--- WHAT YOU HAVE TO DO ---
Your task is to write out every line of the data exactly. Drop the pictures.

[Records from a dataset]
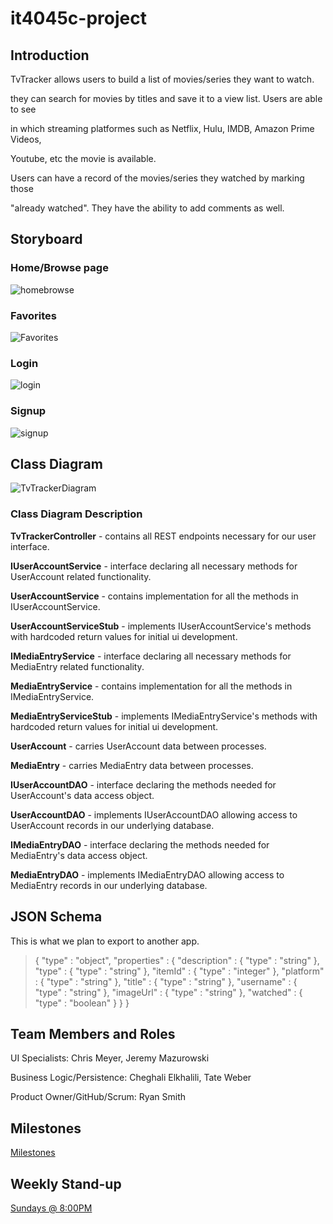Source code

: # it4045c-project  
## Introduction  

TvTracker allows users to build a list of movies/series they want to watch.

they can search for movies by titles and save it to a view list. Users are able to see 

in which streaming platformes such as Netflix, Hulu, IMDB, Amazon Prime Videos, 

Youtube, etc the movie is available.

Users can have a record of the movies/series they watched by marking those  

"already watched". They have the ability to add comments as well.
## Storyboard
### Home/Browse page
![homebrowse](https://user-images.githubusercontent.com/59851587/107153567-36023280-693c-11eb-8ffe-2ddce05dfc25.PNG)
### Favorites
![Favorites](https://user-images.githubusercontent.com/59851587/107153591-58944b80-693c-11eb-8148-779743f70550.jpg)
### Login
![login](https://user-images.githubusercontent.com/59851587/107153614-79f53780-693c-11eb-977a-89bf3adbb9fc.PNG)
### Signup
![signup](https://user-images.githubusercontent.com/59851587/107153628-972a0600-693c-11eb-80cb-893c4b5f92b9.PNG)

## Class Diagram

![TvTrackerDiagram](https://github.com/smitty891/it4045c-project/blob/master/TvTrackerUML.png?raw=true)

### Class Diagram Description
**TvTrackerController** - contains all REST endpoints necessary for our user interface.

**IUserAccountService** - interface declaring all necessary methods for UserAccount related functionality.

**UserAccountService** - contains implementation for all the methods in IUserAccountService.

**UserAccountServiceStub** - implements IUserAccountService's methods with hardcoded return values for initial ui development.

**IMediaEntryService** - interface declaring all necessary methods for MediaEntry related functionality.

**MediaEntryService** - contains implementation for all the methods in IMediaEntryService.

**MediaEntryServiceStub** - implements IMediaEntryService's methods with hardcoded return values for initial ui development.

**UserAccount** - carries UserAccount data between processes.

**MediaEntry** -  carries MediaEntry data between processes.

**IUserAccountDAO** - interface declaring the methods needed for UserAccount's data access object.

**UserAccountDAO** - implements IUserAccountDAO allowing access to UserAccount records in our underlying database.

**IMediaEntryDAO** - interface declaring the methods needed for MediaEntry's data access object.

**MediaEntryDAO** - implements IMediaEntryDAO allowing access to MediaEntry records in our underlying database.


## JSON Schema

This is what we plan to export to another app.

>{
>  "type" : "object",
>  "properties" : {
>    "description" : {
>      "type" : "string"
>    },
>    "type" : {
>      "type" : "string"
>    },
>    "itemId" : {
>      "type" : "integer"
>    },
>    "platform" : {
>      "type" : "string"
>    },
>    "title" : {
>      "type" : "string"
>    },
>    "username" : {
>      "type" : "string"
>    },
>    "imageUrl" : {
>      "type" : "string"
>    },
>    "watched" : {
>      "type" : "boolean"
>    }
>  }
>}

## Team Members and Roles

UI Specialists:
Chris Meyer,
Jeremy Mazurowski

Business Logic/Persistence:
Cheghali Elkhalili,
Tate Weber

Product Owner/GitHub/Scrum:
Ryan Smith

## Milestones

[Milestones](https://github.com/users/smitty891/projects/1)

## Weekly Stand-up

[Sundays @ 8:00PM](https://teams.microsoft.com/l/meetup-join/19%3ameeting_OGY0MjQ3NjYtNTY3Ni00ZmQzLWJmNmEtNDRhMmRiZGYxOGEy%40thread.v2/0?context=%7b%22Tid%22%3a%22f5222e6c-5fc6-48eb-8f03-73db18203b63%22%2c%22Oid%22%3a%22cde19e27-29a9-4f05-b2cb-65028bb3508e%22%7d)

--- OUTPUT OF THE TASK ---
Source code

: # it4045c-project  
## Introduction  

TvTracker allows users to build a list of movies/series they want to watch.

they can search for movies by titles and save it to a view list. Users are able to see 

in which streaming platformes such as Netflix, Hulu, IMDB, Amazon Prime Videos, 

Youtube, etc the movie is available.

Users can have a record of the movies/series they watched by marking those  

"already watched". They have the ability to add comments as well.
## Storyboard
### Home/Browse page
![homebrowse](https://user-images.githubusercontent.com/59851587/107153567-36023280-693c-11eb-8ffe-2ddce05dfc25.PNG)
### Favorites
![Favorites](https://user-images.githubusercontent.com/59851587/107153591-58944b80-693c-11eb-8148-779743f70550.jpg)
### Login
![login](https://user-images.githubusercontent.com/59851587/107153614-79f53780-693c-11eb-977a-89bf3adbb9fc.PNG)
### Signup
![signup](https://user-images.githubusercontent.com/59851587/107153628-972a0600-693c-11eb-80cb-893c4b5f92b9.PNG)

## Class Diagram

![TvTrackerDiagram](https://github.com/smitty891/it4045c-project/blob/master/TvTrackerUML.png?raw=true)

### Class Diagram Description
**TvTrackerController** - contains all REST endpoints necessary for our user interface.

**IUserAccountService** - interface declaring all necessary methods for UserAccount related functionality.

**UserAccountService** - contains implementation for all the methods in IUserAccountService.

**UserAccountServiceStub** - implements IUserAccountService's methods with hardcoded return values for initial ui development.

**IMediaEntryService** - interface declaring all necessary methods for MediaEntry related functionality.

**MediaEntryService** - contains implementation for all the methods in IMediaEntryService.

**MediaEntryServiceStub** - implements IMediaEntryService's methods with hardcoded return values for initial ui development.

**UserAccount** - carries UserAccount data between processes.

**MediaEntry** -  carries MediaEntry data between processes.

**IUserAccountDAO** - interface declaring the methods needed for UserAccount's data access object.

**UserAccountDAO** - implements IUserAccountDAO allowing access to UserAccount records in our underlying database.

**IMediaEntryDAO** - interface declaring the methods needed for MediaEntry's data access object.

**MediaEntryDAO** - implements IMediaEntryDAO allowing access to MediaEntry records in our underlying database.


## JSON Schema

This is what we plan to export to another app.

>{
>  "type" : "object",
>  "properties" : {
>    "description" : {
>      "type" : "string"
>    },
>    "type" : {
>      "type" : "string"
>    },
>    "itemId" : {
>      "type" : "integer"
>    },
>    "platform" : {
>      "type" : "string"
>    },
>    "title" : {
>      "type" : "string"
>    },
>    "username" : {
>      "type" : "string"
>    },
>    "imageUrl" : {
>      "type" : "string"
>    },
>    "watched" : {
>      "type" : "boolean"
>    }
>  }
>}

## Team Members and Roles

UI Specialists:
Chris Meyer,
Jeremy Mazurowski

Business Logic/Persistence:
Cheghali Elkhalili,
Tate Weber

Product Owner/GitHub/Scrum:
Ryan Smith

## Milestones

[Milestones](https://github.com/users/smitty891/projects/1)

## Weekly Stand-up

[Sundays @ 8:00PM](https://teams.microsoft.com/l/meetup-join/19%3ameeting_OGY0MjQ3NjYtNTY3Ni00ZmQzLWJmNmEtNDRhMmRiZGYxOGEy%40thread.v2/0?context=%7b%22Tid%22%3a%22f5222e6c-5fc6-48eb-8f03-73db18203b63%22%2c%22Oid%22%3a%22cde19e27-29a9-4f05-b2cb-65028bb3508e%22%7d)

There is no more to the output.